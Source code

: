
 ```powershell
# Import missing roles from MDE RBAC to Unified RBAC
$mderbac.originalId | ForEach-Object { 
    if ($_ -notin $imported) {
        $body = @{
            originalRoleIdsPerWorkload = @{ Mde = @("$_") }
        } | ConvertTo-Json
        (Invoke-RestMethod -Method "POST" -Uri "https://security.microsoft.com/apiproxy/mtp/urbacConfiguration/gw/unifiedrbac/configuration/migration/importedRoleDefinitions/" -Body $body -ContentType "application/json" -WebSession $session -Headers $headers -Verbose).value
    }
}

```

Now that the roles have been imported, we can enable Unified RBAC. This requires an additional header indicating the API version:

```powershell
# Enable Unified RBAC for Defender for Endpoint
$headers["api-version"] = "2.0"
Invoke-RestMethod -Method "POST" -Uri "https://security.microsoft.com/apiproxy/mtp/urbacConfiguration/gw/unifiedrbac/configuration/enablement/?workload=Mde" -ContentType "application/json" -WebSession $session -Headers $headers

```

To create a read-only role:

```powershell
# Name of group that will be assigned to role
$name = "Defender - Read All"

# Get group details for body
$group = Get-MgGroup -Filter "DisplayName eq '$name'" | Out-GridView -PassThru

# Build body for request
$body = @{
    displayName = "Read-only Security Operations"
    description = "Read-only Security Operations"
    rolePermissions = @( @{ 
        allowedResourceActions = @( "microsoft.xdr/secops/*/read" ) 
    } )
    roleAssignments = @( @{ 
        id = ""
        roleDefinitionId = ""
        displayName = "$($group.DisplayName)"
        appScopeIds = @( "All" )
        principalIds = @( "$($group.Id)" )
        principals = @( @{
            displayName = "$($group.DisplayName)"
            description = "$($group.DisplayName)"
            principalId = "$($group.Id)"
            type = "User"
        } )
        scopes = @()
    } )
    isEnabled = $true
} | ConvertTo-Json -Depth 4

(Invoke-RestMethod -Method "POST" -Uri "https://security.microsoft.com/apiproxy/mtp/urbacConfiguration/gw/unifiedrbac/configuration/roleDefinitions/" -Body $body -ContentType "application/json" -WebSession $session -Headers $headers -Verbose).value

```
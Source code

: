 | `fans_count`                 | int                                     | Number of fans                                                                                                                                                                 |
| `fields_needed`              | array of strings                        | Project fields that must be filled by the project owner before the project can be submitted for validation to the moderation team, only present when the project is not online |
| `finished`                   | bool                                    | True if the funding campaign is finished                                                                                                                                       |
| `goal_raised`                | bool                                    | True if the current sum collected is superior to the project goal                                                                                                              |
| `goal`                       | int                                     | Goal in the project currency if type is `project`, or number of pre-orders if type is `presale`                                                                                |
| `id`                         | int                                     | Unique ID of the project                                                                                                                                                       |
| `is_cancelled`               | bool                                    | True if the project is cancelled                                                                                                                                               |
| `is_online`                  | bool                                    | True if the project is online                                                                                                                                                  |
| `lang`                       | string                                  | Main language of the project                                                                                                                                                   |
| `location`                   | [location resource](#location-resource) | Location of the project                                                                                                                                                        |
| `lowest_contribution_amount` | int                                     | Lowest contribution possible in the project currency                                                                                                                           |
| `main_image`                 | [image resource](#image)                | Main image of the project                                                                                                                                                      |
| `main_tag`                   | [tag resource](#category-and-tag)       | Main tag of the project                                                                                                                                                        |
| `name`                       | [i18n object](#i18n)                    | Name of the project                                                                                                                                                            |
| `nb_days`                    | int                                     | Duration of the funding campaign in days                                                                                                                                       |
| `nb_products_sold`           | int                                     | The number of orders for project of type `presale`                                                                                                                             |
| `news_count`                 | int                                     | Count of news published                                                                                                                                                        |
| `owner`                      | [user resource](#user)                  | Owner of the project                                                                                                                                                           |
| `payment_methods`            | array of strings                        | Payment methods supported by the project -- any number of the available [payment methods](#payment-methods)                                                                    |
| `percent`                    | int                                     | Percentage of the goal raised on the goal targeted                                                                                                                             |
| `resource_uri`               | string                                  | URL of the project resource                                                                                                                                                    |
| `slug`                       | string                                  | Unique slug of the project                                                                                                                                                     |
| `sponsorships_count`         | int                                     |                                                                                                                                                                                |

EXERCISE REQUIREMENTS: Scan the records above for the string "version", and copy every line where it turns up.

OUTPUT FOR THIS EXERCISE:
Now that the roles have been imported, we can enable Unified RBAC. This requires an additional header indicating the API version:
$headers["api-version"] = "2.0"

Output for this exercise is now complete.